Spark is built using Apache Maven. To build Spark and its example programs, run:

./build/mvn -DskipTests clean package

(You do not need to do this if you downloaded a pre-built package.)

More detailed documentation is available from the project site, at “Building Spark”.

For general development tips, including info on developing Spark using an IDE, see “Useful Developer Tools”.

Interactive Scala Shell

The easiest way to start using Spark is through the Scala shell:

./bin/spark-shell

Try the following command, which should return 1,000,000,000:

scala> spark.range(1000 * 1000 * 1000).count()

Interactive Python Shell

Alternatively, if you prefer Python, you can use the Python shell:

./bin/pyspark

And run the following command, which should also return 1,000,000,000:

>>> spark.range(1000 * 1000 * 1000).count()

Example Programs

Spark also comes with several sample programs in the examples directory. To run one of them, use ./bin/run-example <class> [params]. For example:

./bin/run-example SparkPi

will run the Pi example locally.

You can set the MASTER environment variable when running examples to submit examples to a cluster. This can be spark:// URL, “yarn” to run on YARN, and “local” to run locally with one thread, or “local[N]” to run locally with N threads. You can also use an abbreviated class name if the class is in the examples package. For instance:

MASTER=spark://host:7077 ./bin/run-example SparkPi

Many of the example programs print usage help if no params are given.

Running Tests

Testing first requires building Spark. Once Spark is built, tests can be run using:

./dev/run-tests

Please see the guidance on how to run tests for a module, or individual tests.
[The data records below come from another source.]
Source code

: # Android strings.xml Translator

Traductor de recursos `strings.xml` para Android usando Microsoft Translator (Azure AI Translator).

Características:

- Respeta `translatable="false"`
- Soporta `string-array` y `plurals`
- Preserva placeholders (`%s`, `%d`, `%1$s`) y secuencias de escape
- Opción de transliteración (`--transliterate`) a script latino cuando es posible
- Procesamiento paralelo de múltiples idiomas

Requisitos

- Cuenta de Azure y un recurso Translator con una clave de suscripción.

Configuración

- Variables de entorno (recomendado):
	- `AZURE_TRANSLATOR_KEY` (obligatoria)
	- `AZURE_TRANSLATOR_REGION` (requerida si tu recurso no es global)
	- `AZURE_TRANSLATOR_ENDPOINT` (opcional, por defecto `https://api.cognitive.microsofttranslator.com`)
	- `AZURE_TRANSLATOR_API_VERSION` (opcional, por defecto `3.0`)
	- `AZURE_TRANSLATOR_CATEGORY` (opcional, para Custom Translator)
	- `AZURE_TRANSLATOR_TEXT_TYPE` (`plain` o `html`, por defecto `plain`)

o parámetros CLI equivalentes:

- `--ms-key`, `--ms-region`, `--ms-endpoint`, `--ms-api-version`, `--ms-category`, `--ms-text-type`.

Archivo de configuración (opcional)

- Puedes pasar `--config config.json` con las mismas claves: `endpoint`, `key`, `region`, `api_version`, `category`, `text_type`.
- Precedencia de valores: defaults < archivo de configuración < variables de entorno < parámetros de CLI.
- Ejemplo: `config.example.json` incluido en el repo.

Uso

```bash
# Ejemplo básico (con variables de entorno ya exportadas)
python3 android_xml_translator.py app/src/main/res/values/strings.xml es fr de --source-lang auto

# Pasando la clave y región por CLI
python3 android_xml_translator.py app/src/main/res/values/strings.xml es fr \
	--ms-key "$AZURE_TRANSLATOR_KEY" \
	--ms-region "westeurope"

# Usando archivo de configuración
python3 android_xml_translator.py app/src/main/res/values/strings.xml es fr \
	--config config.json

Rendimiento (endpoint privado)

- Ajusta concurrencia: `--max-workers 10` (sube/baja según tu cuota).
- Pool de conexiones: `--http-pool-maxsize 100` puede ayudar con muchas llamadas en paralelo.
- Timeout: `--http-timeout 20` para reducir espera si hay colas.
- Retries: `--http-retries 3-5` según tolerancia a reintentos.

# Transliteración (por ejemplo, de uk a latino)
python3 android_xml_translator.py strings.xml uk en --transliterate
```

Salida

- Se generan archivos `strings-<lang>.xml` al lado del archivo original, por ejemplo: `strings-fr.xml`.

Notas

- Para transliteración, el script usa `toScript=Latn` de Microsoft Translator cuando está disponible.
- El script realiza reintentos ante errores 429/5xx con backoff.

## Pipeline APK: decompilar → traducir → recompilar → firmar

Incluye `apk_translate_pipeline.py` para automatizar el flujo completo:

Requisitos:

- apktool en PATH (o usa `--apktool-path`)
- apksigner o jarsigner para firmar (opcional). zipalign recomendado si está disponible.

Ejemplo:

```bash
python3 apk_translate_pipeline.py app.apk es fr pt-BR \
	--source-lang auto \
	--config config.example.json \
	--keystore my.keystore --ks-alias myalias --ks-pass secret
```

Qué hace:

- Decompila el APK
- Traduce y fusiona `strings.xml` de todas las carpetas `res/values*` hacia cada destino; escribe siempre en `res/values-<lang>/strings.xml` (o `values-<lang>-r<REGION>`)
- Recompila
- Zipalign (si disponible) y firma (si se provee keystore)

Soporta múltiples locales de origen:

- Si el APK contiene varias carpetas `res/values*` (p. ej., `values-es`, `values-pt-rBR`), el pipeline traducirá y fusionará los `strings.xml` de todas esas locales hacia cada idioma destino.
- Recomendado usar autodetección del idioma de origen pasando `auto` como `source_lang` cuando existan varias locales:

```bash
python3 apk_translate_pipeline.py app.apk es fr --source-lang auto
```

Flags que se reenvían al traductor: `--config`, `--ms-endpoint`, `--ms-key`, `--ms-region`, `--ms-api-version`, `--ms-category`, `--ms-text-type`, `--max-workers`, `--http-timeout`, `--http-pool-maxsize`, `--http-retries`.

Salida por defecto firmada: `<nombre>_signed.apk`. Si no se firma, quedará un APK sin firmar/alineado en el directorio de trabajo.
There is also a Kubernetes integration test, see resource-managers/kubernetes/integration-tests/README.md

A Note About Hadoop Versions

Spark uses the Hadoop core library to talk to HDFS and other Hadoop-supported storage systems. Because the protocols have changed in different versions of Hadoop, you must build Spark against the same version that your cluster runs.

Please refer to the build documentation at “Specifying the Hadoop Version and Enabling YARN” for detailed guidance on building for a particular distribution of Hadoop, including building for particular Hive and Hive Thriftserver distributions.

Configuration

Please refer to the Configuration Guide in the online documentation for an overview on how to configure Spark.

Contributing

Please review the Contribution to Spark guide for information on how to get started contributing to the project.